The average cost of a terraced UK property in January 2017 was £187,000 (Gov.uk), with this as a start point you can assess how you could use the released funds.
Taking the £187,000 figure as an outline, you can play around with Dream Shopping Basket to see how equity release could help with a few 'big ticket' events that might be difficult to fund or otherwise remain out of reach in retirement.
You have some wear and tear on our property and you need to get them fixed ahead of the winter. A builder is hired to do some new roof repairs at a cost of £4000.
You might not see your family as often as you'd like, so a shared holiday is the ideal way to enjoy some quality time with the kids and the grandchildren. Cost £3000
Deposit for a mortgage
The housing market has been kind to your generation but not so for younger people. By releasing equity, you can help a grandchild get his/her foot on the property ladder. Cost £15,000
Investment or indulgence
The final two considerations were pure vanity but also potentially add value as investments.
With the property market so buoyant, spending to add value to your home could be a sound investment. Home improvement such as loft conversions, extensions or conservatories can boost value if you plan to sell it on in the future, if you plan to downsize, or if you move into long-term care. Cost £14,000
Finally, you could live the retirement dream by freeing up cash to invest in a holiday home, which could also become a source of additional income. Cost £150,000
Like all financial considerations there are benefits and disadvantages to equity release schemes:
- Homeowners receive a substantial sum of cash to spend or invest, as they are entering their retirement period.
- In the case of the lifetime mortgage, ownership of the property is retained and homeowners can benefit from any subsequent rises in house prices.
- With equity release schemes improving and the sale of schemes being regulated by the Financial Conduct Authority, many now contain a 'no negative equity guarantee' so that the homeowner's estate is not liable if the final debt exceeds the property value. This is part of the ERC (Equity Release Council) standard.
- With all schemes the lump sum released is tax free.
- Equity release schemes may charge high interest rates and set up charges.
- Certain people who cash in on their house via an equity release scheme may suffer a loss of entitlement to means tested benefits.
- These schemes can result in a reduction in the value of the homeowners estate meaning that there is less to pass on as inheritance.
- The schemes can lead to increased amounts of debt.
- There is a possibility that further amounts may not be borrowed on the property in the future
- Income tax may be payable on the income produced by the invested capital
What does it cost?
Make sure you are aware of all the costs before going ahead. You might have to pay:
- Buildings Insurance
- Legal fees and valuation fees
- An arrangement fee to the lender for the product
- A fee to an adviser for their advice and helping you set up the scheme
- A completion fee, which can be paid at the point of completion or added to your mortgage.

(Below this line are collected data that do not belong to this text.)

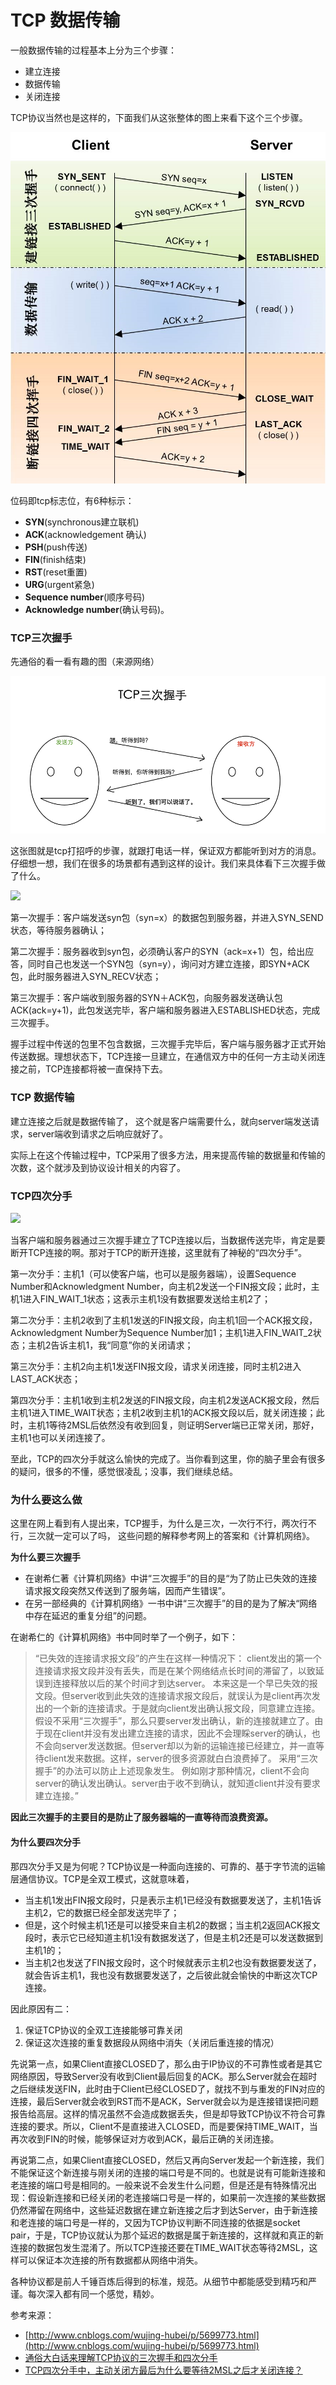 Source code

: # TCP 数据传输

一般数据传输的过程基本上分为三个步骤：
- 建立连接
- 数据传输
- 关闭连接

TCP协议当然也是这样的，下面我们从这张整体的图上来看下这个三个步骤。

![](/assets/816045-20161105220355065-482198403.png)


位码即tcp标志位，有6种标示：
- **SYN**(synchronous建立联机) 
- **ACK**(acknowledgement 确认) 
- **PSH**(push传送)
- **FIN**(finish结束) 
- **RST**(reset重置) 
- **URG**(urgent紧急)
- **Sequence number**(顺序号码) 
- **Acknowledge number**(确认号码)。

### TCP三次握手

先通俗的看一看有趣的图（来源网络）

![](/assets/tcp三次握手.png)

这张图就是tcp打招呼的步骤，就跟打电话一样，保证双方都能听到对方的消息。仔细想一想，我们在很多的场景都有遇到这样的设计。我们来具体看下三次握手做了什么。

![](https://img.xiaao.xin/image/M00/00/01/L2Kexl6DFAiAT0tMAAj72Bvvn1g126.png)

第一次握手：客户端发送syn包（syn=x）的数据包到服务器，并进入SYN\_SEND状态，等待服务器确认；

第二次握手：服务器收到syn包，必须确认客户的SYN（ack=x+1）包，给出应答，同时自己也发送一个SYN包（syn=y），询问对方建立连接，即SYN+ACK包，此时服务器进入SYN\_RECV状态；

第三次握手：客户端收到服务器的SYN＋ACK包，向服务器发送确认包ACK(ack=y+1)，此包发送完毕，客户端和服务器进入ESTABLISHED状态，完成三次握手。

握手过程中传送的包里不包含数据，三次握手完毕后，客户端与服务器才正式开始传送数据。理想状态下，TCP连接一旦建立，在通信双方中的任何一方主动关闭连接之前，TCP连接都将被一直保持下去。

### TCP 数据传输

建立连接之后就是数据传输了， 这个就是客户端需要什么，就向server端发送请求，server端收到请求之后响应就好了。

实际上在这个传输过程中，TCP采用了很多方法，用来提高传输的数据量和传输的次数，这个就涉及到协议设计相关的内容了。

### TCP四次分手

![](https://img.xiaao.xin/image/M00/00/01/L2Kexl6DFE2AT1dtAAq7z1hNh5Q642.png)

当客户端和服务器通过三次握手建立了TCP连接以后，当数据传送完毕，肯定是要断开TCP连接的啊。那对于TCP的断开连接，这里就有了神秘的“四次分手”。

第一次分手：主机1（可以使客户端，也可以是服务器端），设置Sequence Number和Acknowledgment Number，向主机2发送一个FIN报文段；此时，主机1进入FIN_WAIT_1状态；这表示主机1没有数据要发送给主机2了；

第二次分手：主机2收到了主机1发送的FIN报文段，向主机1回一个ACK报文段，Acknowledgment Number为Sequence Number加1；主机1进入FIN_WAIT_2状态；主机2告诉主机1，我“同意”你的关闭请求；

第三次分手：主机2向主机1发送FIN报文段，请求关闭连接，同时主机2进入LAST_ACK状态；

第四次分手：主机1收到主机2发送的FIN报文段，向主机2发送ACK报文段，然后主机1进入TIME_WAIT状态；主机2收到主机1的ACK报文段以后，就关闭连接；此时，主机1等待2MSL后依然没有收到回复，则证明Server端已正常关闭，那好，主机1也可以关闭连接了。  

至此，TCP的四次分手就这么愉快的完成了。当你看到这里，你的脑子里会有很多的疑问，很多的不懂，感觉很凌乱；没事，我们继续总结。

### 为什么要这么做

这里在网上看到有人提出来，TCP握手，为什么是三次，一次行不行，两次行不行，三次就一定可以了吗，
这些问题的解释参考网上的答案和《计算机网络》。

**为什么要三次握手**

- 在谢希仁著《计算机网络》中讲“三次握手”的目的是“为了防止已失效的连接请求报文段突然又传送到了服务端，因而产生错误”。
- 在另一部经典的《计算机网络》一书中讲“三次握手”的目的是为了解决“网络中存在延迟的重复分组”的问题。

在谢希仁的《计算机网络》书中同时举了一个例子，如下：

> “已失效的连接请求报文段”的产生在这样一种情况下：
> client发出的第一个连接请求报文段并没有丢失，而是在某个网络结点长时间的滞留了，以致延误到连接释放以后的某个时间才到达server。
> 本来这是一个早已失效的报文段。但server收到此失效的连接请求报文段后，就误认为是client再次发出的一个新的连接请求。于是就向client发出确认报文段，同意建立连接。
> 假设不采用“三次握手”，那么只要server发出确认，新的连接就建立了。由于现在client并没有发出建立连接的请求，因此不会理睬server的确认，也不会向server发送数据。但server却以为新的运输连接已经建立，并一直等待client发来数据。这样，server的很多资源就白白浪费掉了。
> 采用“三次握手”的办法可以防止上述现象发生。
> 例如刚才那种情况，client不会向server的确认发出确认。server由于收不到确认，就知道client并没有要求建立连接。”


**因此三次握手的主要目的是防止了服务器端的一直等待而浪费资源。**

#### 为什么要四次分手
那四次分手又是为何呢？TCP协议是一种面向连接的、可靠的、基于字节流的运输层通信协议。TCP是全双工模式，这就意味着，
- 当主机1发出FIN报文段时，只是表示主机1已经没有数据要发送了，主机1告诉主机2，它的数据已经全部发送完毕了；
- 但是，这个时候主机1还是可以接受来自主机2的数据；当主机2返回ACK报文段时，表示它已经知道主机1没有数据发送了，但是主机2还是可以发送数据到主机1的；
- 当主机2也发送了FIN报文段时，这个时候就表示主机2也没有数据要发送了，就会告诉主机1，我也没有数据要发送了，之后彼此就会愉快的中断这次TCP连接。

因此原因有二：
1. 保证TCP协议的全双工连接能够可靠关闭
2. 保证这次连接的重复数据段从网络中消失（关闭后重连接的情况）

先说第一点，如果Client直接CLOSED了，那么由于IP协议的不可靠性或者是其它网络原因，导致Server没有收到Client最后回复的ACK。那么Server就会在超时之后继续发送FIN，此时由于Client已经CLOSED了，就找不到与重发的FIN对应的连接，最后Server就会收到RST而不是ACK，Server就会以为是连接错误把问题报告给高层。这样的情况虽然不会造成数据丢失，但是却导致TCP协议不符合可靠连接的要求。所以，Client不是直接进入CLOSED，而是要保持TIME_WAIT，当再次收到FIN的时候，能够保证对方收到ACK，最后正确的关闭连接。

再说第二点，如果Client直接CLOSED，然后又再向Server发起一个新连接，我们不能保证这个新连接与刚关闭的连接的端口号是不同的。也就是说有可能新连接和老连接的端口号是相同的。一般来说不会发生什么问题，但是还是有特殊情况出现：假设新连接和已经关闭的老连接端口号是一样的，如果前一次连接的某些数据仍然滞留在网络中，这些延迟数据在建立新连接之后才到达Server，由于新连接和老连接的端口号是一样的，又因为TCP协议判断不同连接的依据是socket pair，于是，TCP协议就认为那个延迟的数据是属于新连接的，这样就和真正的新连接的数据包发生混淆了。所以TCP连接还要在TIME_WAIT状态等待2MSL，这样可以保证本次连接的所有数据都从网络中消失。

各种协议都是前人千锤百炼后得到的标准，规范。从细节中都能感受到精巧和严谨。每次深入都有同一个感觉，精妙。


参考来源：
- [http://www.cnblogs.com/wujing-hubei/p/5699773.html](http://www.cnblogs.com/wujing-hubei/p/5699773.html)
- [通俗大白话来理解TCP协议的三次握手和四次分手](https://github.com/jawil/blog/issues/14)
- [TCP四次分手中，主动关闭方最后为什么要等待2MSL之后才关闭连接？](https://www.zhihu.com/question/36930631)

These costs might add up to between £1500 - £3000.
There might be extra costs for paying off your loan early, known as ‘early repayment charges’.
It is sensible to consider all options available. Downsizing is a popular alternative to equity release and enables the homeowner to benefit fully from the investment they have made in their property.
Anyone considering easing the financial burden of retirement with an equity release scheme should seek advice from an independent source. Some financial advisors earn commission and fees on products they recommend so ask them to disclose any relationships they hold with the equity release product provider. Signing up to an equity release scheme in many cases will be the last major financial transaction you make. It is a decision that affects your home, your future and that of your beneficiaries, so it is worth going the extra mile to ensure you understand not only the positive impact it can have - but also the negative implications, too.